● **STUDY MATERIAL**

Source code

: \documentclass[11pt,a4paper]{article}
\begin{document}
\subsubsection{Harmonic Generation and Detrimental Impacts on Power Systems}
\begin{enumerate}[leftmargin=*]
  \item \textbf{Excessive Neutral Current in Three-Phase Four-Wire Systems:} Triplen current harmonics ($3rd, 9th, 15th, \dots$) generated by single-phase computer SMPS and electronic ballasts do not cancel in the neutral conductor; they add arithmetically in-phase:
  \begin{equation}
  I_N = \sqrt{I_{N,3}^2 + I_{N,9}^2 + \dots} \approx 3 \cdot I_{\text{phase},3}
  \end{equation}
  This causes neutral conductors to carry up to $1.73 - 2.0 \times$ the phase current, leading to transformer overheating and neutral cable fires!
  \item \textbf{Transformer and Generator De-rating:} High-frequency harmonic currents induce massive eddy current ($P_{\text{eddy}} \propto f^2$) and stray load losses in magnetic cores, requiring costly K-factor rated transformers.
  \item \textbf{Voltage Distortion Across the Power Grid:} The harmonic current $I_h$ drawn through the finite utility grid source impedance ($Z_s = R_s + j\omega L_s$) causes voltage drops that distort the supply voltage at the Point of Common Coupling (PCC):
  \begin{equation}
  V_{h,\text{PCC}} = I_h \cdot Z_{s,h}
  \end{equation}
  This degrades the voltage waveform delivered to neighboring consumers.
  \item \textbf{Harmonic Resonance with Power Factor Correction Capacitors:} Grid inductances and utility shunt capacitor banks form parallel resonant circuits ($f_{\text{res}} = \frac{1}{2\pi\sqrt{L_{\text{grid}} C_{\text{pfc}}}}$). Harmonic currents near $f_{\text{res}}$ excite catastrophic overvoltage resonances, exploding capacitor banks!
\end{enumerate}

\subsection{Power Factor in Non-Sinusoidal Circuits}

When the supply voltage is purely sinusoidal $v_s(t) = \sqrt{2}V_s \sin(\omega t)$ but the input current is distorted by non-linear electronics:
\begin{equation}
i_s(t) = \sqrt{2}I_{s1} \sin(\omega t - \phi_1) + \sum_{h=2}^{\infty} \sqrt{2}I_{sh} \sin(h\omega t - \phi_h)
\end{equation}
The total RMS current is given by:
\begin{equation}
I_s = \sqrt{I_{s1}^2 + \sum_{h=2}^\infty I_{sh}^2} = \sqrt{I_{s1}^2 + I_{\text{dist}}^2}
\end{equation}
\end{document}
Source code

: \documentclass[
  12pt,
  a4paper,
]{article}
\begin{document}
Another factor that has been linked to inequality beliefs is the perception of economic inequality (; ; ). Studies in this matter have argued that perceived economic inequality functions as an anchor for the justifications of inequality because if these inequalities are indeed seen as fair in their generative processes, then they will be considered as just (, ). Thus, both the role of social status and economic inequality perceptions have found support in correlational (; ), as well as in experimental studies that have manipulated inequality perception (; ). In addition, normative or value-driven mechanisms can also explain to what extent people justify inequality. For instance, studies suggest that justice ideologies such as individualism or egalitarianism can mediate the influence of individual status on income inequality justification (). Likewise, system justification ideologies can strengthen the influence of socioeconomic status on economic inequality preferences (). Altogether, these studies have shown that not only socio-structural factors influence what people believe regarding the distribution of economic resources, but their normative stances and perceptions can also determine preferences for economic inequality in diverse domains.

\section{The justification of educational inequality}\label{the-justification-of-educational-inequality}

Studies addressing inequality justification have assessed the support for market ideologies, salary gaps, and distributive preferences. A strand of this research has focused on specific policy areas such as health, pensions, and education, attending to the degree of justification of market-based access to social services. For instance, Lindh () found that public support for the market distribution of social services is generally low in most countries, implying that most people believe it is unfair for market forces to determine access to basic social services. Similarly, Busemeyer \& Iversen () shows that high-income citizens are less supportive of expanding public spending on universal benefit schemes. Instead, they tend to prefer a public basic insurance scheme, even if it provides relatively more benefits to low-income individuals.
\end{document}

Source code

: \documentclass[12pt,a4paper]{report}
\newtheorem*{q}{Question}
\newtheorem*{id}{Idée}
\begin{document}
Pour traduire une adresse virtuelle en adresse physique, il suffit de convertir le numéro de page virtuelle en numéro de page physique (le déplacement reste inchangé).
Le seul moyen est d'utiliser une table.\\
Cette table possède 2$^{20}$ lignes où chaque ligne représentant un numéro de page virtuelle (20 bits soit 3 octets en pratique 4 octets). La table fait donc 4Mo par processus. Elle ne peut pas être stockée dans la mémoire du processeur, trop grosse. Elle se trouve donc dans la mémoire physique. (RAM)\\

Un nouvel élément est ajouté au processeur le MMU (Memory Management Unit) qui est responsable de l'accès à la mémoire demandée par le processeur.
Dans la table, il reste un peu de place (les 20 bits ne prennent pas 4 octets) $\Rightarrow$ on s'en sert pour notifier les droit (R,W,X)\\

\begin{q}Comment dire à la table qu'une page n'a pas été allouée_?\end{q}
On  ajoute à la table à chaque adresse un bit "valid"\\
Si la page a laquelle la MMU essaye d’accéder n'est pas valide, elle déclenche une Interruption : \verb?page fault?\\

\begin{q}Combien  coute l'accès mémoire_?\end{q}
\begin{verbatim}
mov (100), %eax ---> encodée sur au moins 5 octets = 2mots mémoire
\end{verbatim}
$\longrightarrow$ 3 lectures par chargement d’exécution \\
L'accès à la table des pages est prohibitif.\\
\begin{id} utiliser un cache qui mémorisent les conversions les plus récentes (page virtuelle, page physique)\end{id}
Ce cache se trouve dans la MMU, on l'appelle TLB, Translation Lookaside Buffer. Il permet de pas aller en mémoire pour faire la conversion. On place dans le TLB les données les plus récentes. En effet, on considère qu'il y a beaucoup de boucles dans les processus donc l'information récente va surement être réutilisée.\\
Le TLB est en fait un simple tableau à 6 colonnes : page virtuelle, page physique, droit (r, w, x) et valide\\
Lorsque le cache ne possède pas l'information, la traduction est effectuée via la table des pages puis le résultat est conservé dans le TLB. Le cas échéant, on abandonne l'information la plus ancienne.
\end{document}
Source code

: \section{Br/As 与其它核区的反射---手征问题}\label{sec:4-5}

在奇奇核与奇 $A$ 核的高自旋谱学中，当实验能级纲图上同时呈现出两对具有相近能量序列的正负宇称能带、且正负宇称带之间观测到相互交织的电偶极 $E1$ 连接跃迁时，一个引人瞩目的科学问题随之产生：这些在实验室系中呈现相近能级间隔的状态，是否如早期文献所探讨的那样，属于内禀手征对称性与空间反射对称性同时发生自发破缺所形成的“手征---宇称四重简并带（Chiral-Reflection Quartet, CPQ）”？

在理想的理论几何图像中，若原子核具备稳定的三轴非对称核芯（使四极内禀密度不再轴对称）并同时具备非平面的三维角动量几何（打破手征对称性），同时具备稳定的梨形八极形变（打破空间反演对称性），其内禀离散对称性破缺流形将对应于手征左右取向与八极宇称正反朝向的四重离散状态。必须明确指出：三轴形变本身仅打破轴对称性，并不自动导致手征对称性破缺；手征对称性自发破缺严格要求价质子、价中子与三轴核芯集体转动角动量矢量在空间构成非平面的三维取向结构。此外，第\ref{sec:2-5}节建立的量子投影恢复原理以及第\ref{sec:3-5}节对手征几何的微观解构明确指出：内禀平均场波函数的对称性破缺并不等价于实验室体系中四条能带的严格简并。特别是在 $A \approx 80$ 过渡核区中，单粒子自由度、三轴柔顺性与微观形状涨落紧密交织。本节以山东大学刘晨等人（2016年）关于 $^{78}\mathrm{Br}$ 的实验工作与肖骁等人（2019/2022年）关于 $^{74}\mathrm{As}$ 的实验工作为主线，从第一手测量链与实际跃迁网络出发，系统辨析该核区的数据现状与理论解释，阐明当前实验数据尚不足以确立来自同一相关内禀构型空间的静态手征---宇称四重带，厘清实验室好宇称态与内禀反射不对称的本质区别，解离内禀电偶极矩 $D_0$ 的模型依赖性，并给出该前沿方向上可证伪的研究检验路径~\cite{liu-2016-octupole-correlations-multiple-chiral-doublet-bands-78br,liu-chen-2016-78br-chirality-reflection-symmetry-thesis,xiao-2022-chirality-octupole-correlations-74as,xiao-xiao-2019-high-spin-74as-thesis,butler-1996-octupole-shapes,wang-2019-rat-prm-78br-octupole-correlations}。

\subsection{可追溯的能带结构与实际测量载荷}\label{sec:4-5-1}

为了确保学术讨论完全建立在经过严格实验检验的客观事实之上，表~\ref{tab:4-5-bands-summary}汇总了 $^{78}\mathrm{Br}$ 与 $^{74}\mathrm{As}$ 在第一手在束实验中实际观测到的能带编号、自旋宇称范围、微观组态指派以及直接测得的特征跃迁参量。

● **WHAT YOU HAVE TO DO**
Could you return all lines from the data above that contain the string "possède"?

● **EXPECTED ANSWER**
Cette table possède 2$^{20}$ lignes où chaque ligne représentant un numéro de page virtuelle (20 bits soit 3 octets en pratique 4 octets). La table fait donc 4Mo par processus. Elle ne peut pas être stockée dans la mémoire du processeur, trop grosse. Elle se trouve donc dans la mémoire physique. (RAM)\\
Lorsque le cache ne possède pas l'information, la traduction est effectuée via la table des pages puis le résultat est conservé dans le TLB. Le cas échéant, on abandonne l'information la plus ancienne.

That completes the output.